→ **Available records**:
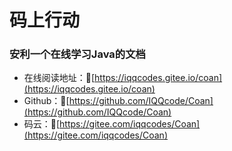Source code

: # 码上行动

### 安利一个在线学习Java的文档

- 在线阅读地址：📔[https://iqqcodes.gitee.io/coan](https://iqqcodes.gitee.io/coan)
- Github：💎[https://github.com/IQQcode/Coan](https://github.com/IQQcode/Coan)
- 码云：🎈[https://gitee.com/iqqcodes/Coan](https://gitee.com/iqqcodes/Coan)
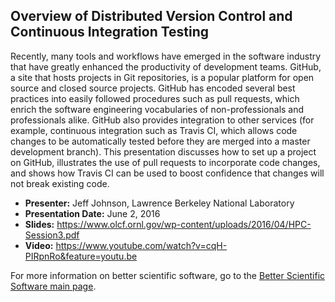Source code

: 
## Overview of Distributed Version Control and Continuous Integration Testing

Recently, many tools and workflows have emerged in the software industry that have greatly enhanced the productivity of development teams. GitHub, a site that hosts projects in Git repositories, is a popular platform for open source and closed source projects.  GitHub has encoded several best practices into easily followed procedures such as pull requests, which enrich the software engineering vocabularies of non-professionals and professionals alike.  GitHub also provides integration to other services (for example, continuous integration such as Travis CI, which allows code changes to be automatically tested before they are merged into a master development branch).   This presentation discusses how to set up a project on GitHub, illustrates the use of pull requests to incorporate code changes, and shows how Travis CI can be used to boost confidence that changes will not break existing code.

- **Presenter:** Jeff Johnson, Lawrence Berkeley National Laboratory
- **Presentation Date:** June 2, 2016
- **Slides:** https://www.olcf.ornl.gov/wp-content/uploads/2016/04/HPC-Session3.pdf
- **Video:** https://www.youtube.com/watch?v=cqH-PIRpnRo&feature=youtu.be


For more information on better scientific software, go to the [Better Scientific Software main page](http://betterscientificsoftware.info).

<!--- 
Categories: reliability, collaboration
Topics: continuous integration testing, version control
Tags: reliability, GitHub, Travis CI
Level: 2
Prerequisites: WhatIsCseSwTesting.md, HowToImproveTestingForCseSw.md
Aggregate: none
--->
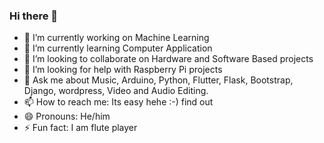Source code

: ### Hi there 👋

- 🔭 I’m currently working on Machine Learning
- 🌱 I’m currently learning Computer Application
- 👯 I’m looking to collaborate on Hardware and Software Based projects
- 🤔 I’m looking for help with Raspberry Pi projects
- 💬 Ask me about Music, Arduino, Python, Flutter, Flask, Bootstrap, Django, wordpress, Video and Audio Editing.
- 📫 How to reach me: Its easy hehe :-) find out
- 😄 Pronouns: He/him
- ⚡ Fun fact: I am flute player


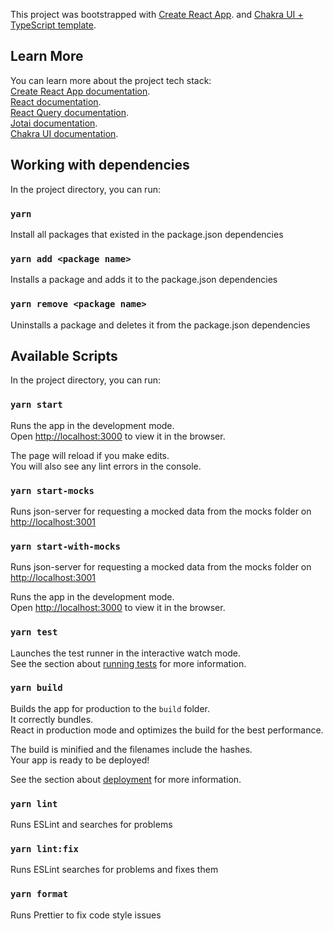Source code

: This project was bootstrapped with
[Create React App](https://github.com/facebook/create-react-app). and
[Chakra UI + TypeScript template](https://chakra-ui.com/getting-started/cra-guide).

## Learn More

You can learn more about the project tech stack: <br />
[Create React App documentation](https://facebook.github.io/create-react-app/docs/getting-started). <br />
[React documentation](https://reactjs.org/). <br />
[React Query documentation](https://react-query-v3.tanstack.com/overview). <br />
[Jotai documentation](https://jotai.org/). <br />
[Chakra UI documentation](https://chakra-ui.com/).

## Working with dependencies

In the project directory, you can run:

### `yarn`

Install all packages that existed in the package.json dependencies

### `yarn add <package name>`

Installs a package and adds it to the package.json dependencies

### `yarn remove <package name>`

Uninstalls a package and deletes it from the package.json dependencies

## Available Scripts

In the project directory, you can run:

### `yarn start`

Runs the app in the development mode. <br />
Open [http://localhost:3000](http://localhost:3000) to view it in the browser. <br />

The page will reload if you make edits. <br />
You will also see any lint errors in the console.

### `yarn start-mocks`

Runs json-server for requesting a mocked data from the mocks folder on [http://localhost:3001](http://localhost:3001)

### `yarn start-with-mocks`

Runs json-server for requesting a mocked data from the mocks folder on [http://localhost:3001](http://localhost:3001) <br />

Runs the app in the development mode. <br />
Open [http://localhost:3000](http://localhost:3000) to view it in the browser.

### `yarn test`

Launches the test runner in the interactive watch mode. <br />
See the section about [running tests](https://facebook.github.io/create-react-app/docs/running-tests) for more information.

### `yarn build`

Builds the app for production to the `build` folder. <br />
It correctly bundles. <br />
React in production mode and optimizes the build for the best performance. <br />

The build is minified and the filenames include the hashes. <br />
Your app is ready to be deployed! <br />

See the section about [deployment](https://facebook.github.io/create-react-app/docs/deployment) for more information.

### `yarn lint`

Runs ESLint and searches for problems

### `yarn lint:fix`

Runs ESLint searches for problems and fixes them

### `yarn format`

Runs Prettier to fix code style issues
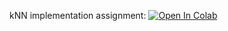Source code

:kNN implementation assignment:
[![Open In Colab](https://colab.research.google.com/assets/colab-badge.svg)](https://colab.research.google.com/github/neychev/harbour_ml2020/blob/master/assignments/assignment0_01_kNN/kNN_practice_0_01.ipynb)
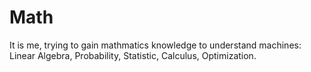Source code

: # Math

It is me, trying to gain mathmatics knowledge to understand machines: Linear Algebra, Probability, Statistic, Calculus, Optimization.
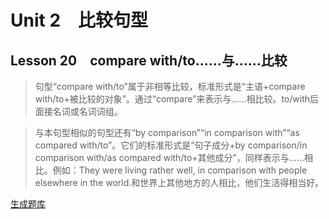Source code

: ﻿ # Unit 2　比较句型
 ## Lesson 20　compare with/to……与……比较
 
> 句型“compare with/to”属于非相等比较，标准形式是“主语+compare with/to+被比较的对象”。通过“compare”来表示与……相比较。to/with后面接名词或名词词组。

> 与本句型相似的句型还有“by comparison”“in comparison with”“as compared with/to”。它们的标准形式是“句子成分+by comparison/in comparison with/as compared with/to+其他成分”，同样表示与……相比。例如：They were living rather well, in comparison with people elsewhere in the world.和世界上其他地方的人相比，他们生活得相当好。


 [生成题库](./question/f020.json)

→ **Work instruction**:
Select all lines in the listing above where the word "projects" appears, and show them.

→ **Response for this exercise**:
Recently, many tools and workflows have emerged in the software industry that have greatly enhanced the productivity of development teams. GitHub, a site that hosts projects in Git repositories, is a popular platform for open source and closed source projects.  GitHub has encoded several best practices into easily followed procedures such as pull requests, which enrich the software engineering vocabularies of non-professionals and professionals alike.  GitHub also provides integration to other services (for example, continuous integration such as Travis CI, which allows code changes to be automatically tested before they are merged into a master development branch).   This presentation discusses how to set up a project on GitHub, illustrates the use of pull requests to incorporate code changes, and shows how Travis CI can be used to boost confidence that changes will not break existing code.
- 👯 I’m looking to collaborate on Hardware and Software Based projects
- 🤔 I’m looking for help with Raspberry Pi projects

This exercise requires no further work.